はるみは、無言でテーブルにどんぶりをどんと音を立てて置いた。おれとたかのりとたかひろは、やっぱり無言でどんぶりを見た。うまそうな…
「なんだよ~これっつ!!」
おれは、思わずどんぶりを指さしてはるみに怒鳴った。
「ごはんの上におかゆのっけんなよ」
「『究極超人あ~る』を読んでたら出てきたのよぉ~おかゆライス~」
「あのなあ」
はるみはにこやかに言うが目が笑っていない。
「あ、でも、七草かゆっぽいし、ね?味ついていそうだし…」
場をとりなそうとするも、はるみは笑っていない目で、
「でしょう?昨日、お餅たべたんでしょう?もたれちゃって大変よね?」
「うっ」
誰だよ、こいつに昨日のことチクったのは。
「聞いたのよ~、鈴木涼子子持ちで嫁いびりされているんだって?そういえばさあ、よしこちゃんたちに聞いたのよ~、すごい噂になってたって~。私たち情報おそくなあい?孟宗に進学したの間違ってたかしら~」
「だからあ、何で怒ってんだよ!昔のことじゃないか!」
「むかし~?その割には、後ろ姿目で追ってたじゃないの!!」
「そんなことしたかよ!」
「してたっ!!」
「してねえ」
俺たちは、たかひろたちの前だってことを忘れて言い争い。何で、俺がりょうこちゃんの後ろ姿を追ってたんだよ、してねえよって、してたか?
たかひろとたかのりは、交互におれとはるみを目でおいつつ、
「これ、食わねえと怒られっかな」
「食っちゃおう、まずくてもうまいって言おうぜ」
とこそこそ言っている。
「無理して食べなくたっていいわよっ!!」
それに気づいたはるみがふたりを怒鳴りつけ、
「私はぁ~あんたとぉ~鈴木涼子がぁどんな関係だったかんてぇ気にしてないからぁ~許せないのはぁ~目で追ったって事実なのよぉ~まだぁ気があるんじゃないのぉ」
「ねえよっ!!あいつは俺がいながらきょうすけに心変わりしたんだっ!!許せっかよ、バカ!!おまえだって秀にいちゃんに気があったろおがあ!!」
と言ったところで、しまった!と思った。

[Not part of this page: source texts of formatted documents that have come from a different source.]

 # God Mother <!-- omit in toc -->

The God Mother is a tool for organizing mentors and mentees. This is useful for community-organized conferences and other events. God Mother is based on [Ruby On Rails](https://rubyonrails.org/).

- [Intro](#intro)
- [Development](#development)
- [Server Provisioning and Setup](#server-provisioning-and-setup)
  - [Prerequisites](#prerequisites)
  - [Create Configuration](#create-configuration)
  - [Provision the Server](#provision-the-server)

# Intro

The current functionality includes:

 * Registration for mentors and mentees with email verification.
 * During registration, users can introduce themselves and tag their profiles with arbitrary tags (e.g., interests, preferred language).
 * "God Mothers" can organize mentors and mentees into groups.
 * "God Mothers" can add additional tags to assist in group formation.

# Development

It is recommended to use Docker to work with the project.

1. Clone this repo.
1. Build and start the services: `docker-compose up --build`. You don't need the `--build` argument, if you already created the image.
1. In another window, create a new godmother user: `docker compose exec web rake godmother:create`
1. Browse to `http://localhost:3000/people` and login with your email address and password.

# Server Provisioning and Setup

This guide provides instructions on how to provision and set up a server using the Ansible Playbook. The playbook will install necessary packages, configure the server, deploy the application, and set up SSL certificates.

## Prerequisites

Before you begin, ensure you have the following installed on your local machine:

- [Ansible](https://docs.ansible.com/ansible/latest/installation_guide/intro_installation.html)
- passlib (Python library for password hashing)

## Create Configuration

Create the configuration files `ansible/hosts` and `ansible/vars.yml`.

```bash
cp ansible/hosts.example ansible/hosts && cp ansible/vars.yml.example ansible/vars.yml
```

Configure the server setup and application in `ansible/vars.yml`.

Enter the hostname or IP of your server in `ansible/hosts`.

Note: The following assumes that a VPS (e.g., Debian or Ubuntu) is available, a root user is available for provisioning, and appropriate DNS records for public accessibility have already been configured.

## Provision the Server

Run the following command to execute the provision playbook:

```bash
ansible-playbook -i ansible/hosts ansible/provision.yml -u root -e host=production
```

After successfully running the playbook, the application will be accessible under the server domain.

おめえやべえぞ、とたかのりが視線で訴えている。たかひろは、救いようがねえという表情を浮かべていた。
「はあ?誰が滝沢先輩に気が合ったって言ったのよ!」
「だって、お、おまえ、秀兄ちゃんが好きでチアに入ったんだろ~が!おまえ、それで性格よくなって…」
オレ、何を言い始めたんだ?
ん?という表情をたかひろがした。眉をあげたのはたかのり。
「おまえみたいな、性悪女、俺がつきあわなきゃ誰がつきあうんだよ~、それが秀兄ちゃんに矯正されてさあ、こんな悔しい思いしたの、初めてだぞ」
「あ?」
「なんだ、それ」
ふたりが呆れたようにつぶやいている。
「何言ってんのよっ!!バカじゃないの!!」
「うるさい!!俺は、おまえと結婚しようってそう思ってつきあって…」
一瞬沈黙がした。はるみが無表情になっている。
「悪趣味」
たかひろがつぶやいた。
「昔だったらそうだ」
たかのりがそれに答えた。
「で、バカだ、こいつは」
たかひろの言葉に、はっとなる俺。
頭まっしろ…
そしてはるみが動いた。
「ばかああああああああああ」
と同時にどんぶりが顔面にはりついた。
「細太郎君なんて、大っ嫌い!!」
おれ、何かしたか?
「したよ」
呆れたようなたかひろの声が、聞こえてきた。